Two-phase Designs with Left- or Interval-censored Data from Electronic Health Records

Fangya Mao Speaker
 
Monday, Aug 5: 9:50 AM - 10:15 AM
Invited Paper Session 
Oregon Convention Center 
Cancer screening is evolving with advanced biomedical technologies, including novel tests for precancers and early cancers. Large-scale testing of stored study specimens to evaluate new screening tests is costly. Two-phase designs provide a robust framework for this issue. In Phase I, we gather data from the old screening test and definitive outcomes (e.g., biopsies) at study visits. Disease outcomes may be prevalent but undetected during the initial screening or incident, discovered during follow-up visits, creating left- and interval-censored time-to-event data. Phase II involves selecting a subset of subjects for the new screening test.
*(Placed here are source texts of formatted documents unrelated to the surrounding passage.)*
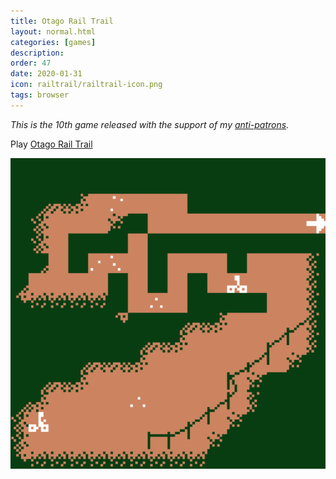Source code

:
 ```yaml
---
title: Otago Rail Trail
layout: normal.html
categories: [games]
description:
order: 47
date: 2020-01-31
icon: railtrail/railtrail-icon.png
tags: browser
---
```


_This is the 10th game released with the support of my [anti-patrons](/anti-patreon)._

<p>Play <a href="./play/">Otago Rail Trail</a></p>

![](railtrail.png)
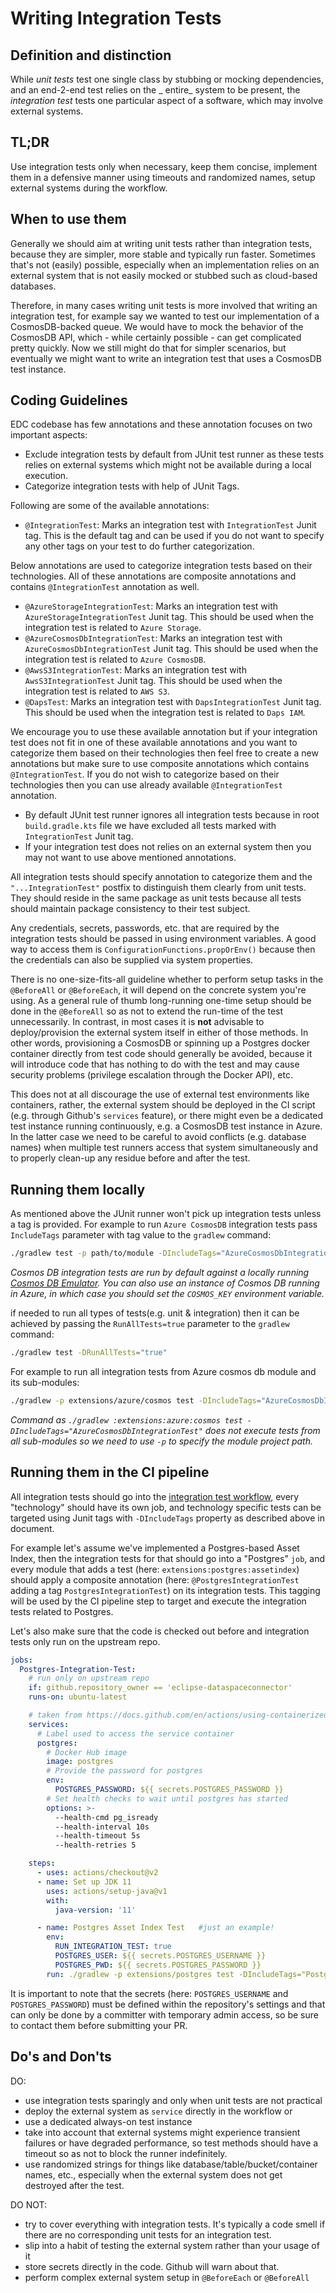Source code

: # Writing Integration Tests

## Definition and distinction

While _unit tests_ test one single class by stubbing or mocking dependencies, and an end-2-end test relies on the _
entire_ system to be present, the _integration test_ tests one particular aspect of a software, which may involve external
systems.

## TL;DR

Use integration tests only when necessary, keep them concise, implement them in a defensive manner using timeouts and
randomized names, setup external systems during the workflow.

## When to use them

Generally we should aim at writing unit tests rather than integration tests, because they are simpler, more stable and
typically run faster. Sometimes that's not (easily) possible, especially when an implementation relies on an external
system that is not easily mocked or stubbed such as cloud-based databases.

Therefore, in many cases writing unit tests is more involved that writing an integration test, for example say we wanted
to test our implementation of a CosmosDB-backed queue. We would have to mock the behavior of the CosmosDB API, which -
while certainly possible - can get complicated pretty quickly. Now we still might do that for simpler scenarios, but
eventually we might want to write an integration test that uses a CosmosDB test instance.

## Coding Guidelines

EDC codebase has few annotations and these annotation focuses on two important aspects:

- Exclude integration tests by default from JUnit test runner as these tests relies on external systems which might not be available during a local execution.
- Categorize integration tests with help of JUnit Tags.

Following are some of the available annotations:

- `@IntegrationTest`: Marks an integration test with `IntegrationTest` Junit tag. This is the default tag and can be used if you do not want to specify any other tags on your test to do further categorization.

Below annotations are used to categorize integration tests based on their technologies. All of these annotations are composite annotations and contains `@IntegrationTest` annotation as well.

- `@AzureStorageIntegrationTest`: Marks an integration test with `AzureStorageIntegrationTest` Junit tag. This should be used when the integration test is related to `Azure Storage`.
- `@AzureCosmosDbIntegrationTest`: Marks an integration test with `AzureCosmosDbIntegrationTest` Junit tag. This should be used when the integration test is related to `Azure CosmosDB`.
- `@AwsS3IntegrationTest`: Marks an integration test with `AwsS3IntegrationTest` Junit tag. This should be used when the integration test is related to `AWS S3`.
- `@DapsTest`: Marks an integration test with `DapsIntegrationTest` Junit tag. This should be used when the integration test is related to `Daps IAM`.

We encourage you to use these available annotation but if your integration test does not fit in one of these available annotations and you want to categorize them based on their technologies then feel free to create a new annotations but make sure to use composite annotations which contains `@IntegrationTest`. If you do not wish to categorize based on their technologies then you can use already available `@IntegrationTest` annotation.

- By default JUnit test runner ignores all integration tests because in root `build.gradle.kts` file we have excluded all tests marked with `IntegrationTest` Junit tag.
- If your integration test does not relies on an external system then you may not want to use above mentioned annotations.

All integration tests should specify annotation to categorize them and the `"...IntegrationTest"` postfix to distinguish them clearly from unit tests. They should reside in the same package as unit tests because all tests should maintain package consistency to their test subject.

Any credentials, secrets, passwords, etc. that are required by the integration tests should be passed in using environment variables. A good way to access them is `ConfigurationFunctions.propOrEnv()` because then the credentials can also be supplied via system properties.

There is no one-size-fits-all guideline whether to perform setup tasks in the `@BeforeAll` or `@BeforeEach`, it will depend on the concrete system you're using. As a general rule of thumb long-running one-time setup should be done in the `@BeforeAll` so as not to extend the run-time of the test unnecessarily. In contrast, in most cases it is **not** advisable to deploy/provision the external system itself in either of those methods. In other words, provisioning a CosmosDB or spinning up a Postgres docker container directly from test code should generally be avoided, because it will introduce code that has nothing to do with the test and may cause security problems (privilege escalation through the Docker API), etc.

This does not at all discourage the use of external test environments like containers, rather, the external system should be deployed in the CI script (e.g. through Github's `services` feature), or there might even be a dedicated test instance running continuously, e.g. a CosmosDB test instance in Azure. In the latter case we need to be careful to avoid conflicts (e.g. database names) when multiple test runners access that system simultaneously and to properly clean-up any residue before and after the test.

## Running them locally

As mentioned above the JUnit runner won't pick up integration tests unless a tag is provided. For example to run `Azure CosmosDB` integration tests pass `IncludeTags` parameter with tag value to the `gradlew` command:

```bash
./gradlew test -p path/to/module -DIncludeTags="AzureCosmosDbIntegrationTest"
```

_Cosmos DB integration tests are run by default against a locally running [Cosmos DB Emulator](https://docs.microsoft.com/azure/cosmos-db/local-emulator). You can also use an instance of Cosmos DB running in Azure, in which case you should set the `COSMOS_KEY` environment variable._

if needed to run all types of tests(e.g. unit & integration) then it can be achieved by passing the `RunAllTests=true` parameter to the `gradlew` command:

```bash
./gradlew test -DRunAllTests="true"
```

For example to run all integration tests from Azure cosmos db module and its sub-modules:

```bash
./gradlew -p extensions/azure/cosmos test -DIncludeTags="AzureCosmosDbIntegrationTest"
```

_Command as `./gradlew :extensions:azure:cosmos test -DIncludeTags="AzureCosmosDbIntegrationTest"` does not execute tests from all sub-modules so we need to use `-p` to specify the module project path._

## Running them in the CI pipeline

All integration tests should go into the [integration test workflow](../.github/workflows/integrationtests.yaml), every "technology" should have its own job, and technology specific tests can be targeted using Junit tags with `-DIncludeTags` property as described above in document.

For example let's assume we've implemented a Postgres-based Asset Index, then the integration tests for that should go into a "Postgres" `job`, and every module that adds a test (here: `extensions:postgres:assetindex`) should apply a composite annotation (here: `@PostgresIntegrationTest` adding a tag `PostgresIntegrationTest`) on its integration tests. This tagging will be used by the CI pipeline step to target and execute the integration tests related to Postgres.

Let's also make sure that the code is checked out before and integration tests only run on the upstream repo.

```yaml
jobs:
  Postgres-Integration-Test:
    # run only on upstream repo
    if: github.repository_owner == 'eclipse-dataspaceconnector'
    runs-on: ubuntu-latest

    # taken from https://docs.github.com/en/actions/using-containerized-services/creating-postgresql-service-containers
    services:
      # Label used to access the service container
      postgres:
        # Docker Hub image
        image: postgres
        # Provide the password for postgres
        env:
          POSTGRES_PASSWORD: ${{ secrets.POSTGRES_PASSWORD }}
        # Set health checks to wait until postgres has started
        options: >-
          --health-cmd pg_isready
          --health-interval 10s
          --health-timeout 5s
          --health-retries 5

    steps:
      - uses: actions/checkout@v2
      - name: Set up JDK 11
        uses: actions/setup-java@v1
        with:
          java-version: '11'

      - name: Postgres Asset Index Test   #just an example!
        env:
          RUN_INTEGRATION_TEST: true
          POSTGRES_USER: ${{ secrets.POSTGRES_USERNAME }}
          POSTGRES_PWD: ${{ secrets.POSTGRES_PASSWORD }}
        run: ./gradlew -p extensions/postgres test -DIncludeTags="PostgresIntegrationTest"
```

It is important to note that the secrets (here: `POSTGRES_USERNAME` and `POSTGRES_PASSWORD`) must be defined within the repository's settings and that can only be done by a committer with temporary admin access, so be sure to contact them before submitting your PR.

## Do's and Don'ts

DO:

- use integration tests sparingly and only when unit tests are not practical
- deploy the external system as `service` directly in the workflow or
- use a dedicated always-on test instance
- take into account that external systems might experience transient failures or have degraded performance, so test
  methods should have a timeout so as not to block the runner indefinitely.
- use randomized strings for things like database/table/bucket/container names, etc., especially when the external
  system does not get destroyed after the test.

DO NOT:

- try to cover everything with integration tests. It's typically a code smell if there are no corresponding unit tests
  for an integration test.
- slip into a habit of testing the external system rather than your usage of it
- store secrets directly in the code. Github will warn about that.
- perform complex external system setup in `@BeforeEach` or `@BeforeAll`
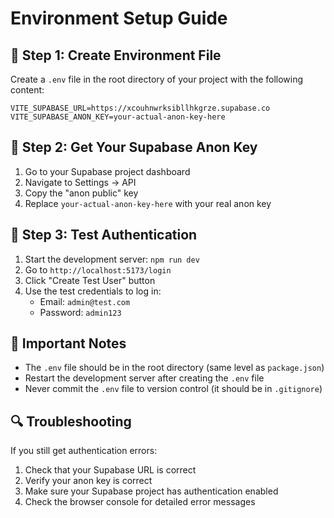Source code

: # Environment Setup Guide

## 🔧 **Step 1: Create Environment File**

Create a `.env` file in the root directory of your project with the following content:

```env
VITE_SUPABASE_URL=https://xcouhnwrksibllhkgrze.supabase.co
VITE_SUPABASE_ANON_KEY=your-actual-anon-key-here
```

## 🔑 **Step 2: Get Your Supabase Anon Key**

1. Go to your Supabase project dashboard
2. Navigate to Settings → API
3. Copy the "anon public" key
4. Replace `your-actual-anon-key-here` with your real anon key

## 🧪 **Step 3: Test Authentication**

1. Start the development server: `npm run dev`
2. Go to `http://localhost:5173/login`
3. Click "Create Test User" button
4. Use the test credentials to log in:
   - Email: `admin@test.com`
   - Password: `admin123`

## 🚨 **Important Notes**

- The `.env` file should be in the root directory (same level as `package.json`)
- Restart the development server after creating the `.env` file
- Never commit the `.env` file to version control (it should be in `.gitignore`)

## 🔍 **Troubleshooting**

If you still get authentication errors:
1. Check that your Supabase URL is correct
2. Verify your anon key is correct
3. Make sure your Supabase project has authentication enabled
4. Check the browser console for detailed error messages 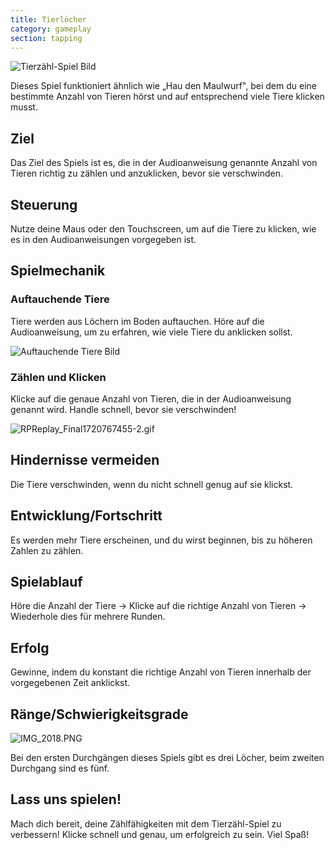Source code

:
 ```yaml
---
title: Tierlöcher
category: gameplay
section: tapping
---
```

![Tierzähl-Spiel Bild](https://help.studycat.com/hc/article_attachments/34829163309209)

Dieses Spiel funktioniert ähnlich wie „Hau den Maulwurf", bei dem du eine bestimmte Anzahl von Tieren hörst und auf entsprechend viele Tiere klicken musst.

## Ziel

Das Ziel des Spiels ist es, die in der Audioanweisung genannte Anzahl von Tieren richtig zu zählen und anzuklicken, bevor sie verschwinden.

## Steuerung

Nutze deine Maus oder den Touchscreen, um auf die Tiere zu klicken, wie es in den Audioanweisungen vorgegeben ist.

## Spielmechanik

### Auftauchende Tiere

Tiere werden aus Löchern im Boden auftauchen. Höre auf die Audioanweisung, um zu erfahren, wie viele Tiere du anklicken sollst.

![Auftauchende Tiere Bild](https://help.studycat.com/hc/article_attachments/34829163315225)

### Zählen und Klicken

Klicke auf die genaue Anzahl von Tieren, die in der Audioanweisung genannt wird. Handle schnell, bevor sie verschwinden!

![RPReplay_Final1720767455-2.gif](https://help.studycat.com/hc/article_attachments/34975029772825)

## Hindernisse vermeiden

Die Tiere verschwinden, wenn du nicht schnell genug auf sie klickst.

## Entwicklung/Fortschritt

Es werden mehr Tiere erscheinen, und du wirst beginnen, bis zu höheren Zahlen zu zählen.

## Spielablauf

Höre die Anzahl der Tiere -> Klicke auf die richtige Anzahl von Tieren -> Wiederhole dies für mehrere Runden.

## Erfolg

Gewinne, indem du konstant die richtige Anzahl von Tieren innerhalb der vorgegebenen Zeit anklickst.

## Ränge/Schwierigkeitsgrade

![IMG_2018.PNG](https://help.studycat.com/hc/article_attachments/34829163311897)

Bei den ersten Durchgängen dieses Spiels gibt es drei Löcher, beim zweiten Durchgang sind es fünf.

## Lass uns spielen!

Mach dich bereit, deine Zählfähigkeiten mit dem Tierzähl-Spiel zu verbessern! Klicke schnell und genau, um erfolgreich zu sein. Viel Spaß!
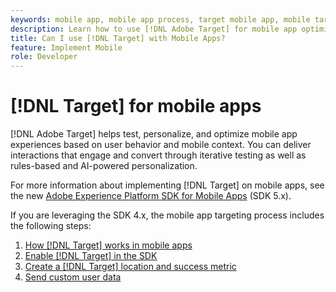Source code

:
 ```yaml
---
keywords: mobile app, mobile app process, target mobile app, mobile target locations, mobile app success metrics
description: Learn how to use [!DNL Adobe Target] for mobile app optimization and personalization, with iterative testing and rules-based and AI-powered personalization.
title: Can I use [!DNL Target] with Mobile Apps?
feature: Implement Mobile
role: Developer
---
```

# [!DNL Target] for mobile apps

[!DNL Adobe Target] helps test, personalize, and optimize mobile app experiences based on user behavior and mobile context. You can deliver interactions that engage and convert through iterative testing as well as rules-based and AI-powered personalization.

For more information about implementing [!DNL Target] on mobile apps, see the new [Adobe Experience Platform SDK for Mobile Apps](https://aep-sdks.gitbook.io/docs/using-mobile-extensions/adobe-target) (SDK 5.x).

If you are leveraging the SDK 4.x, the mobile app targeting process includes the following steps:

1. [How [!DNL Target] works in mobile apps](/help/dev/implement/mobile/how-target-works-mobile-apps.md)
1. [Enable [!DNL Target] in the SDK](/help/dev/implement/mobile/enable-target-in-sdk.md)
1. [Create a [!DNL Target] location and success metric](/help/dev/implement/mobile/mobile-create-location-and-metric.md)
1. [Send custom user data](/help/dev/implement/mobile/mobile-custom-user-data.md)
Our data analysis employs a mixture model, utilizing logistic regression to model prevalent disease risk and a proportional hazards model for incident disease risk. We propose and compare various sub-sampling schemes. Proposed frameworks are examined through simulations and are implemented in an evaluation of p16/ki-67 dual-stain as a triage screening test for HPV-positive women in cervical precancer screening, using stored specimens and electronic health record data from Kaiser Permanente Northern California (KPNC).